WORK ORDER: Work out how many lines in the following entries contain the string "will", and write only that number.
-- THE RECORDS follows --
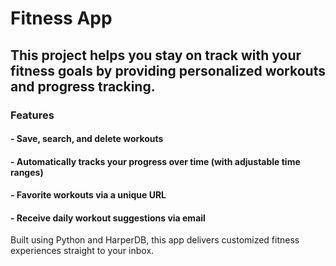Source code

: # Fitness App
## This project helps you stay on track with your fitness goals by providing personalized workouts and progress tracking.
### Features    
#### - Save, search, and delete workouts 
#### - Automatically tracks your progress over time (with adjustable time ranges)
#### - Favorite workouts via a unique URL
#### - Receive daily workout suggestions via email

Built using Python and HarperDB, this app delivers customized fitness experiences straight to your inbox.
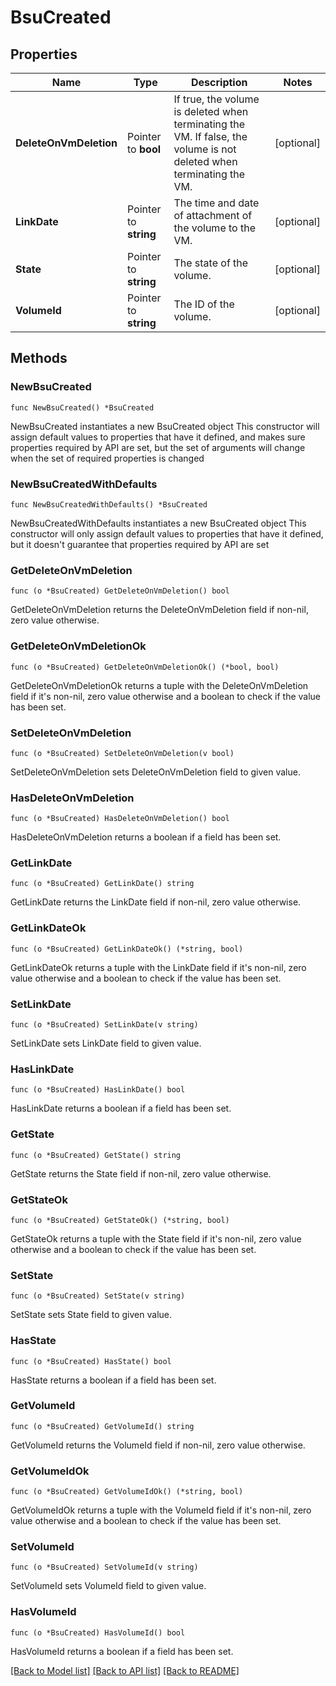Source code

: # BsuCreated

## Properties

Name | Type | Description | Notes
------------ | ------------- | ------------- | -------------
**DeleteOnVmDeletion** | Pointer to **bool** | If true, the volume is deleted when terminating the VM. If false, the volume is not deleted when terminating the VM. | [optional] 
**LinkDate** | Pointer to **string** | The time and date of attachment of the volume to the VM. | [optional] 
**State** | Pointer to **string** | The state of the volume. | [optional] 
**VolumeId** | Pointer to **string** | The ID of the volume. | [optional] 

## Methods

### NewBsuCreated

`func NewBsuCreated() *BsuCreated`

NewBsuCreated instantiates a new BsuCreated object
This constructor will assign default values to properties that have it defined,
and makes sure properties required by API are set, but the set of arguments
will change when the set of required properties is changed

### NewBsuCreatedWithDefaults

`func NewBsuCreatedWithDefaults() *BsuCreated`

NewBsuCreatedWithDefaults instantiates a new BsuCreated object
This constructor will only assign default values to properties that have it defined,
but it doesn't guarantee that properties required by API are set

### GetDeleteOnVmDeletion

`func (o *BsuCreated) GetDeleteOnVmDeletion() bool`

GetDeleteOnVmDeletion returns the DeleteOnVmDeletion field if non-nil, zero value otherwise.

### GetDeleteOnVmDeletionOk

`func (o *BsuCreated) GetDeleteOnVmDeletionOk() (*bool, bool)`

GetDeleteOnVmDeletionOk returns a tuple with the DeleteOnVmDeletion field if it's non-nil, zero value otherwise
and a boolean to check if the value has been set.

### SetDeleteOnVmDeletion

`func (o *BsuCreated) SetDeleteOnVmDeletion(v bool)`

SetDeleteOnVmDeletion sets DeleteOnVmDeletion field to given value.

### HasDeleteOnVmDeletion

`func (o *BsuCreated) HasDeleteOnVmDeletion() bool`

HasDeleteOnVmDeletion returns a boolean if a field has been set.

### GetLinkDate

`func (o *BsuCreated) GetLinkDate() string`

GetLinkDate returns the LinkDate field if non-nil, zero value otherwise.

### GetLinkDateOk

`func (o *BsuCreated) GetLinkDateOk() (*string, bool)`

GetLinkDateOk returns a tuple with the LinkDate field if it's non-nil, zero value otherwise
and a boolean to check if the value has been set.

### SetLinkDate

`func (o *BsuCreated) SetLinkDate(v string)`

SetLinkDate sets LinkDate field to given value.

### HasLinkDate

`func (o *BsuCreated) HasLinkDate() bool`

HasLinkDate returns a boolean if a field has been set.

### GetState

`func (o *BsuCreated) GetState() string`

GetState returns the State field if non-nil, zero value otherwise.

### GetStateOk

`func (o *BsuCreated) GetStateOk() (*string, bool)`

GetStateOk returns a tuple with the State field if it's non-nil, zero value otherwise
and a boolean to check if the value has been set.

### SetState

`func (o *BsuCreated) SetState(v string)`

SetState sets State field to given value.

### HasState

`func (o *BsuCreated) HasState() bool`

HasState returns a boolean if a field has been set.

### GetVolumeId

`func (o *BsuCreated) GetVolumeId() string`

GetVolumeId returns the VolumeId field if non-nil, zero value otherwise.

### GetVolumeIdOk

`func (o *BsuCreated) GetVolumeIdOk() (*string, bool)`

GetVolumeIdOk returns a tuple with the VolumeId field if it's non-nil, zero value otherwise
and a boolean to check if the value has been set.

### SetVolumeId

`func (o *BsuCreated) SetVolumeId(v string)`

SetVolumeId sets VolumeId field to given value.

### HasVolumeId

`func (o *BsuCreated) HasVolumeId() bool`

HasVolumeId returns a boolean if a field has been set.


[[Back to Model list]](../README.md#documentation-for-models) [[Back to API list]](../README.md#documentation-for-api-endpoints) [[Back to README]](../README.md)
-- THE RECORDS concluded --
WRITTEN ANSWER: 3